▶

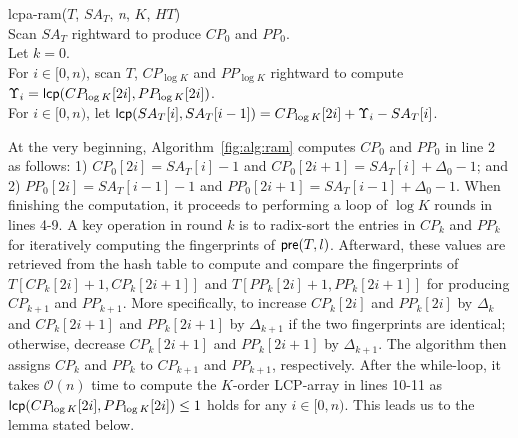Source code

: \documentclass[10pt,journal,compsoc]{IEEEtran}
\begin{document}
\begin{CJK*}{GBK}{song}
\begin{algorithm}[hbtp!]
\caption{Compute $K$-Order $LCPA_T$ in RAM}
\label{fig:alg:ram}
lcpa-ram($T$, $SA_T$, {\em n}, $K$, $HT$){\\
\SetAlgoNoLine
Scan $SA_T$ rightward to produce $CP_0$ and $PP_0$. \\
Let $k = 0$. \\
\While{$k < \log K$}{
\Indentp{-1em}
Radix-sort $CP_k$ and $PP_k$ to produce $ICP_k$ and $IPP_k$. \\
For $i\in [0,n)$, scan $T$ rightward to compute the fingerprint of ${\sf pre}(T,i)$ and let $FP[0,i]=HT[i]$ if $i\in \{ICP_k[j] \cup IPP_k[j], j\in[0,2n)\}$. \\
For $i\in [0,n)$, scan $CP_k$ and $PP_k$ rightward to compute and compare $FP[CP_k[2i]+1,CP_k[2i+1]]$ and $FP[PP_k[2i]+1,PP_k[2i+1]]$ for generating $CP_{k+1}$ and $PP_{k+1}$. \\
Let $k = k +1$ and clear $HT$. \\
}
For $i\in [0,n)$, scan $T$, $CP_{\log K}$ and $PP_{\log K}$ rightward to compute $\Upsilon_i = {\sf lcp}(CP_{\log K}[2i],PP_{\log K}[2i])$. \\
For $i\in [0,n)$, let ${\sf lcp}(SA_T[i],SA_T[i-1])=CP_{\log K}[2i] +\Upsilon_i-SA_T[i]$. \\
}
\end{algorithm}

At the very beginning, Algorithm~\ref{fig:alg:ram} computes $CP_0$ and $PP_0$ in line 2 as follows: 1) $CP_0[2i]=SA_T[i]-1$ and $CP_0[2i+1]=SA_T[i]+ \Delta_0 - 1$; and 2) $PP_0[2i]=SA_T[i-1]-1$ and $PP_0[2i+1]=SA_T[i-1]+ \Delta_0 - 1$. When finishing the computation, it proceeds to performing a loop of $\log K$ rounds in lines 4-9. A key operation in round $k$ is to radix-sort the entries in $CP_k$ and $PP_k$ for iteratively computing the fingerprints of ${\sf pre}(T,l)$. Afterward, these values are retrieved from the hash table to compute and compare the fingerprints of $T[CP_k[2i]+1,CP_k[2i+1]]$ and $T [PP_k[2i]+1,PP_k[2i+1]]$ for producing $CP_{k+1}$ and $PP_{k+1}$. More specifically, to increase $CP_{k}[2i]$ and $PP_{k}[2i]$ by $\Delta_k$ and $CP_{k}[2i+1]$ and $PP_{k}[2i+1]$ by $\Delta_{k+1}$ if the two fingerprints are identical; otherwise, decrease $CP_{k}[2i+1]$ and $PP_{k}[2i+1]$ by $\Delta_{k+1}$. The algorithm then assigns $CP_k$ and $PP_k$ to $CP_{k+1}$ and $PP_{k+1}$, respectively. After the while-loop, it takes $\mathcal{O}(n)$ time to compute the $K$-order LCP-array in lines 10-11 as ${\sf lcp}(CP_{\log K}[2i],PP_{\log K}[2i]) \le 1$ holds for any $i \in [0,n)$. This leads us to the lemma stated below.


\end{CJK*}
\end{document}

◀

== HOW TO COMPLETE THIS TASK ==
Exactly as written, set down each line of the records, leaving out the pictures.

== SOLUTION ==
Source code

: \documentclass[10pt,journal,compsoc]{IEEEtran}
\begin{document}
\begin{CJK*}{GBK}{song}
\begin{algorithm}[hbtp!]
\caption{Compute $K$-Order $LCPA_T$ in RAM}
\label{fig:alg:ram}
lcpa-ram($T$, $SA_T$, {\em n}, $K$, $HT$){\\
\SetAlgoNoLine
Scan $SA_T$ rightward to produce $CP_0$ and $PP_0$. \\
Let $k = 0$. \\
\While{$k < \log K$}{
\Indentp{-1em}
Radix-sort $CP_k$ and $PP_k$ to produce $ICP_k$ and $IPP_k$. \\
For $i\in [0,n)$, scan $T$ rightward to compute the fingerprint of ${\sf pre}(T,i)$ and let $FP[0,i]=HT[i]$ if $i\in \{ICP_k[j] \cup IPP_k[j], j\in[0,2n)\}$. \\
For $i\in [0,n)$, scan $CP_k$ and $PP_k$ rightward to compute and compare $FP[CP_k[2i]+1,CP_k[2i+1]]$ and $FP[PP_k[2i]+1,PP_k[2i+1]]$ for generating $CP_{k+1}$ and $PP_{k+1}$. \\
Let $k = k +1$ and clear $HT$. \\
}
For $i\in [0,n)$, scan $T$, $CP_{\log K}$ and $PP_{\log K}$ rightward to compute $\Upsilon_i = {\sf lcp}(CP_{\log K}[2i],PP_{\log K}[2i])$. \\
For $i\in [0,n)$, let ${\sf lcp}(SA_T[i],SA_T[i-1])=CP_{\log K}[2i] +\Upsilon_i-SA_T[i]$. \\
}
\end{algorithm}

At the very beginning, Algorithm~\ref{fig:alg:ram} computes $CP_0$ and $PP_0$ in line 2 as follows: 1) $CP_0[2i]=SA_T[i]-1$ and $CP_0[2i+1]=SA_T[i]+ \Delta_0 - 1$; and 2) $PP_0[2i]=SA_T[i-1]-1$ and $PP_0[2i+1]=SA_T[i-1]+ \Delta_0 - 1$. When finishing the computation, it proceeds to performing a loop of $\log K$ rounds in lines 4-9. A key operation in round $k$ is to radix-sort the entries in $CP_k$ and $PP_k$ for iteratively computing the fingerprints of ${\sf pre}(T,l)$. Afterward, these values are retrieved from the hash table to compute and compare the fingerprints of $T[CP_k[2i]+1,CP_k[2i+1]]$ and $T [PP_k[2i]+1,PP_k[2i+1]]$ for producing $CP_{k+1}$ and $PP_{k+1}$. More specifically, to increase $CP_{k}[2i]$ and $PP_{k}[2i]$ by $\Delta_k$ and $CP_{k}[2i+1]$ and $PP_{k}[2i+1]$ by $\Delta_{k+1}$ if the two fingerprints are identical; otherwise, decrease $CP_{k}[2i+1]$ and $PP_{k}[2i+1]$ by $\Delta_{k+1}$. The algorithm then assigns $CP_k$ and $PP_k$ to $CP_{k+1}$ and $PP_{k+1}$, respectively. After the while-loop, it takes $\mathcal{O}(n)$ time to compute the $K$-order LCP-array in lines 10-11 as ${\sf lcp}(CP_{\log K}[2i],PP_{\log K}[2i]) \le 1$ holds for any $i \in [0,n)$. This leads us to the lemma stated below.


\end{CJK*}
\end{document}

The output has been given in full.